::: Material provided
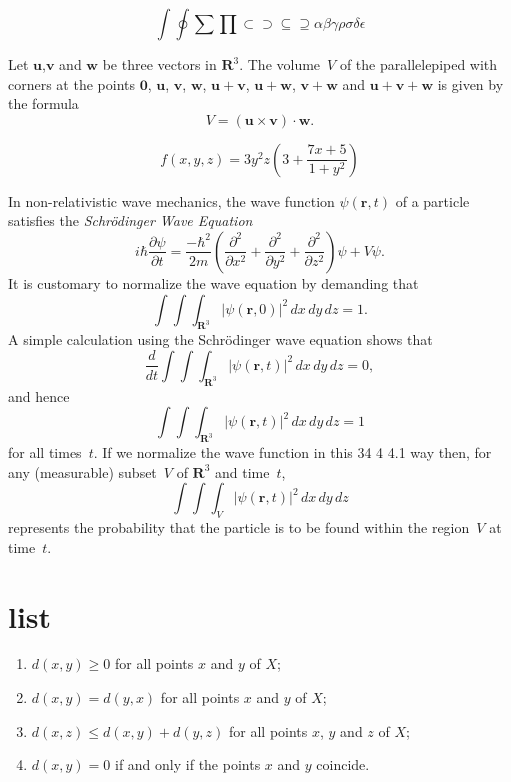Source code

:\documentclass[a4paper,12pt]{msty}
\begin{document}
\begin{equation}
\int \oint \sum \prod \subset \supset \subseteq \supseteq \alpha \beta \gamma \rho \sigma \delta \epsilon
\end{equation}

Let $\mathbf{u}$,$\mathbf{v}$ and $\mathbf{w}$ be three
vectors in ${\mathbf R}^3$. The volume~$V$ of the
parallelepiped with corners at the points
$\mathbf{0}$, $\mathbf{u}$, $\mathbf{v}$,
$\mathbf{w}$, $\mathbf{u}+\mathbf{v}$,
$\mathbf{u}+\mathbf{w}$, $\mathbf{v}+\mathbf{w}$
and $\mathbf{u}+\mathbf{v}+\mathbf{w}$
is given by the formula
\[ V = (\mathbf{u} \times \mathbf{v}) \cdot \mathbf{w}.\]

\begin{equation}
f(x,y,z) = 3y^2 z \left( 3 + \frac{7x+5}{1 + y^2} \right)
\end{equation}


In non-relativistic wave mechanics, the wave function
     $\psi(\mathbf{r},t)$ of a particle satisfies the
     \textit{Schr\"{o}dinger Wave Equation}
     \[ i\hbar\frac{\partial \psi}{\partial t}
       = \frac{-\hbar^2}{2m} \left(
         \frac{\partial^2}{\partial x^2}
         + \frac{\partial^2}{\partial y^2}
         + \frac{\partial^2}{\partial z^2}
       \right) \psi + V \psi.\]
     It is customary to normalize the wave equation by
     demanding that
     \[ \int \!\!\! \int \!\!\! \int_{\textbf{R}^3}
           \left| \psi(\mathbf{r},0) \right|^2\,dx\,dy\,dz = 1.\]
     A simple calculation using the Schr\"{o}dinger wave
     equation shows that
     \[ \frac{d}{dt} \int \!\!\! \int \!\!\! \int_{\textbf{R}^3}
           \left| \psi(\mathbf{r},t) \right|^2\,dx\,dy\,dz = 0,\]
     and hence
     \[ \int \!\!\! \int \!\!\! \int_{\textbf{R}^3}
           \left| \psi(\mathbf{r},t) \right|^2\,dx\,dy\,dz = 1\]
     for all times~$t$. If we normalize the wave function in this
34
4 4.1
way then, for any (measurable) subset~$V$ of $\textbf{R}^3$
and time~$t$,
\[ \int \!\!\! \int \!\!\! \int_V
      \left| \psi(\mathbf{r},t) \right|^2\,dx\,dy\,dz\]
represents the probability that the particle is to be found
within the region~$V$ at time~$t$.

\section{list}

\begin{enumerate}
\item
$d(x,y) \geq 0$ for all points $x$ and $y$ of $X$;
\item
$d(x,y) = d(y,x)$ for all points $x$ and $y$ of $X$;
\item
$d(x,z) \leq d(x,y) + d(y,z)$ for all points $x$, $y$
and $z$ of $X$;
\item
$d(x,y) = 0$ if and only if the points $x$ and $y$
coincide.
\end{enumerate}
\end{document}
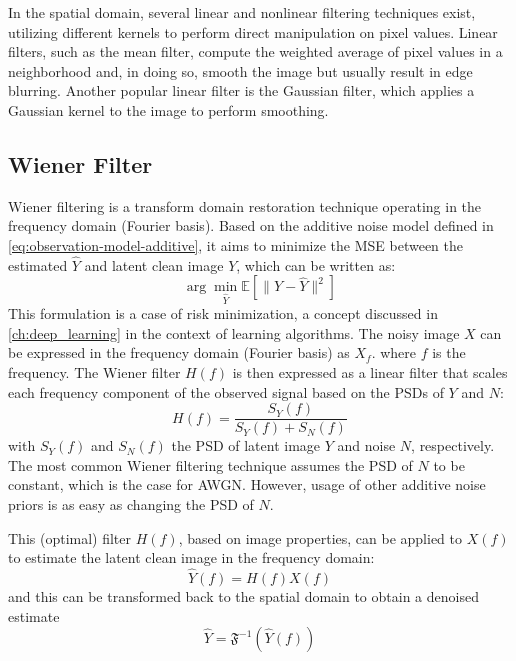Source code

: In the spatial domain, several linear and nonlinear filtering techniques exist, utilizing different kernels to perform direct manipulation on pixel values. Linear filters, such as the mean filter, compute the weighted average of pixel values in a neighborhood and, in doing so, smooth the image but usually result in edge blurring. Another popular linear filter is the Gaussian filter, which applies a Gaussian kernel to the image to perform smoothing.

\subsection{Wiener Filter}
Wiener filtering is a transform domain restoration technique operating in the frequency domain (Fourier basis). Based on the additive noise model defined in \cref{eq:observation-model-additive}, it aims to minimize the \gls{MSE} between the estimated $\hat{Y}$ and latent clean image $Y$, which can be written as:
\begin{equation}\label{eq:wiener-mse}
    \arg \min_{\hat{Y}} \mathbb{E} \left[ \| Y - \hat{Y} \|^2 \right]
\end{equation}
This formulation is a case of risk minimization, a concept discussed in \cref{ch:deep_learning} in the context of learning algorithms. The noisy image $X$ can be expressed in the frequency domain (Fourier basis) as $X_f$.
where $f$ is the frequency. The Wiener filter $H(f)$ is then expressed as a linear filter that scales each frequency component of the observed signal based on the \glspl{PSD} of $Y$ and $N$: 
\begin{equation*}
H(f) = \frac{S_Y(f)}{S_Y(f) + S_N(f)}
\end{equation*}
with $S_Y(f)$ and $S_N(f)$ the \gls{PSD} of latent image $Y$ and noise $N$, respectively. The most common Wiener filtering technique assumes the \gls{PSD} of $N$ to be constant, which is the case for \gls{AWGN}. However, usage of other additive noise priors is as easy as changing the \gls{PSD} of $N$.

This (optimal) filter $H(f)$, based on image properties, can be applied to $X(f)$ to estimate the latent clean image in the frequency domain:
\begin{equation*}
    \hat{Y}(f) = H(f) X(f)
\end{equation*}
and this can be transformed back to the spatial domain to obtain a denoised estimate
\begin{equation*}
    \hat{Y} = \mathfrak{F}^{-1}(\hat{Y}(f))
\end{equation*}


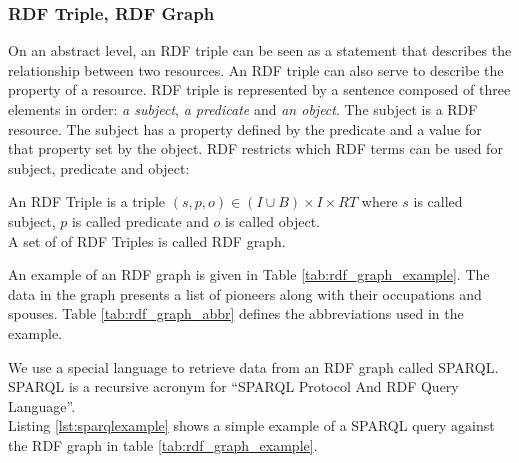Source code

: \subsubsection{RDF Triple, RDF Graph}
\label{sec:rdf_triples}
On an abstract level, an RDF triple can be seen as a statement that describes the relationship between two resources. An RDF triple can also serve to describe the property of a resource. RDF triple is represented by a sentence composed of three elements in order: \textit{a subject}, \textit{a predicate} and \textit{an object}.
The subject is a RDF resource. The subject has a property defined by the predicate and a value for that property set by the object.
RDF restricts which RDF terms can be used for subject, predicate and object:

\begin{definition}
An RDF Triple is a triple $(s, p, o) \in ( I \cup B ) \times I \times RT$ where $s$ is called subject, $p$ is called predicate and $o$ is called object. \\
A set of of RDF Triples is called RDF graph.
\end{definition}

\begin{example}
	An example of an RDF graph is given in Table \ref{tab:rdf_graph_example}. 
	The data in the graph presents a list of pioneers along with their occupations and spouses. Table \ref{tab:rdf_graph_abbr} defines the abbreviations used in the example. \\
\end{example}

We use a special language to retrieve data from an RDF graph called SPARQL. SPARQL \cite{asd} is a recursive acronym for “SPARQL Protocol And RDF Query Language”. \\

Listing \ref{lst:sparqlexample} shows a simple example of a SPARQL query
against the RDF graph in table \ref{tab:rdf_graph_example}. \\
::::::
Leave out every picture and transcribe the remaining entries exactly.

Source code

:\documentclass[a4paper,12pt]{msty}
\begin{document}
\begin{equation}
\int \oint \sum \prod \subset \supset \subseteq \supseteq \alpha \beta \gamma \rho \sigma \delta \epsilon
\end{equation}

Let $\mathbf{u}$,$\mathbf{v}$ and $\mathbf{w}$ be three
vectors in ${\mathbf R}^3$. The volume~$V$ of the
parallelepiped with corners at the points
$\mathbf{0}$, $\mathbf{u}$, $\mathbf{v}$,
$\mathbf{w}$, $\mathbf{u}+\mathbf{v}$,
$\mathbf{u}+\mathbf{w}$, $\mathbf{v}+\mathbf{w}$
and $\mathbf{u}+\mathbf{v}+\mathbf{w}$
is given by the formula
\[ V = (\mathbf{u} \times \mathbf{v}) \cdot \mathbf{w}.\]

\begin{equation}
f(x,y,z) = 3y^2 z \left( 3 + \frac{7x+5}{1 + y^2} \right)
\end{equation}


In non-relativistic wave mechanics, the wave function
     $\psi(\mathbf{r},t)$ of a particle satisfies the
     \textit{Schr\"{o}dinger Wave Equation}
     \[ i\hbar\frac{\partial \psi}{\partial t}
       = \frac{-\hbar^2}{2m} \left(
         \frac{\partial^2}{\partial x^2}
         + \frac{\partial^2}{\partial y^2}
         + \frac{\partial^2}{\partial z^2}
       \right) \psi + V \psi.\]
     It is customary to normalize the wave equation by
     demanding that
     \[ \int \!\!\! \int \!\!\! \int_{\textbf{R}^3}
           \left| \psi(\mathbf{r},0) \right|^2\,dx\,dy\,dz = 1.\]
     A simple calculation using the Schr\"{o}dinger wave
     equation shows that
     \[ \frac{d}{dt} \int \!\!\! \int \!\!\! \int_{\textbf{R}^3}
           \left| \psi(\mathbf{r},t) \right|^2\,dx\,dy\,dz = 0,\]
     and hence
     \[ \int \!\!\! \int \!\!\! \int_{\textbf{R}^3}
           \left| \psi(\mathbf{r},t) \right|^2\,dx\,dy\,dz = 1\]
     for all times~$t$. If we normalize the wave function in this
34
4 4.1
way then, for any (measurable) subset~$V$ of $\textbf{R}^3$
and time~$t$,
\[ \int \!\!\! \int \!\!\! \int_V
      \left| \psi(\mathbf{r},t) \right|^2\,dx\,dy\,dz\]
represents the probability that the particle is to be found
within the region~$V$ at time~$t$.

\section{list}

\begin{enumerate}
\item
$d(x,y) \geq 0$ for all points $x$ and $y$ of $X$;
\item
$d(x,y) = d(y,x)$ for all points $x$ and $y$ of $X$;
\item
$d(x,z) \leq d(x,y) + d(y,z)$ for all points $x$, $y$
and $z$ of $X$;
\item
$d(x,y) = 0$ if and only if the points $x$ and $y$
coincide.
\end{enumerate}
\end{document}
Source code

: In the spatial domain, several linear and nonlinear filtering techniques exist, utilizing different kernels to perform direct manipulation on pixel values. Linear filters, such as the mean filter, compute the weighted average of pixel values in a neighborhood and, in doing so, smooth the image but usually result in edge blurring. Another popular linear filter is the Gaussian filter, which applies a Gaussian kernel to the image to perform smoothing.

\subsection{Wiener Filter}
Wiener filtering is a transform domain restoration technique operating in the frequency domain (Fourier basis). Based on the additive noise model defined in \cref{eq:observation-model-additive}, it aims to minimize the \gls{MSE} between the estimated $\hat{Y}$ and latent clean image $Y$, which can be written as:
\begin{equation}\label{eq:wiener-mse}
    \arg \min_{\hat{Y}} \mathbb{E} \left[ \| Y - \hat{Y} \|^2 \right]
\end{equation}
This formulation is a case of risk minimization, a concept discussed in \cref{ch:deep_learning} in the context of learning algorithms. The noisy image $X$ can be expressed in the frequency domain (Fourier basis) as $X_f$.
where $f$ is the frequency. The Wiener filter $H(f)$ is then expressed as a linear filter that scales each frequency component of the observed signal based on the \glspl{PSD} of $Y$ and $N$: 
\begin{equation*}
H(f) = \frac{S_Y(f)}{S_Y(f) + S_N(f)}
\end{equation*}
with $S_Y(f)$ and $S_N(f)$ the \gls{PSD} of latent image $Y$ and noise $N$, respectively. The most common Wiener filtering technique assumes the \gls{PSD} of $N$ to be constant, which is the case for \gls{AWGN}. However, usage of other additive noise priors is as easy as changing the \gls{PSD} of $N$.

This (optimal) filter $H(f)$, based on image properties, can be applied to $X(f)$ to estimate the latent clean image in the frequency domain:
\begin{equation*}
    \hat{Y}(f) = H(f) X(f)
\end{equation*}
and this can be transformed back to the spatial domain to obtain a denoised estimate
\begin{equation*}
    \hat{Y} = \mathfrak{F}^{-1}(\hat{Y}(f))
\end{equation*}


Source code

: \subsubsection{RDF Triple, RDF Graph}
\label{sec:rdf_triples}
On an abstract level, an RDF triple can be seen as a statement that describes the relationship between two resources. An RDF triple can also serve to describe the property of a resource. RDF triple is represented by a sentence composed of three elements in order: \textit{a subject}, \textit{a predicate} and \textit{an object}.
The subject is a RDF resource. The subject has a property defined by the predicate and a value for that property set by the object.
RDF restricts which RDF terms can be used for subject, predicate and object:

\begin{definition}
An RDF Triple is a triple $(s, p, o) \in ( I \cup B ) \times I \times RT$ where $s$ is called subject, $p$ is called predicate and $o$ is called object. \\
A set of of RDF Triples is called RDF graph.
\end{definition}

\begin{example}
	An example of an RDF graph is given in Table \ref{tab:rdf_graph_example}. 
	The data in the graph presents a list of pioneers along with their occupations and spouses. Table \ref{tab:rdf_graph_abbr} defines the abbreviations used in the example. \\
\end{example}

We use a special language to retrieve data from an RDF graph called SPARQL. SPARQL \cite{asd} is a recursive acronym for “SPARQL Protocol And RDF Query Language”. \\

Listing \ref{lst:sparqlexample} shows a simple example of a SPARQL query
against the RDF graph in table \ref{tab:rdf_graph_example}. \\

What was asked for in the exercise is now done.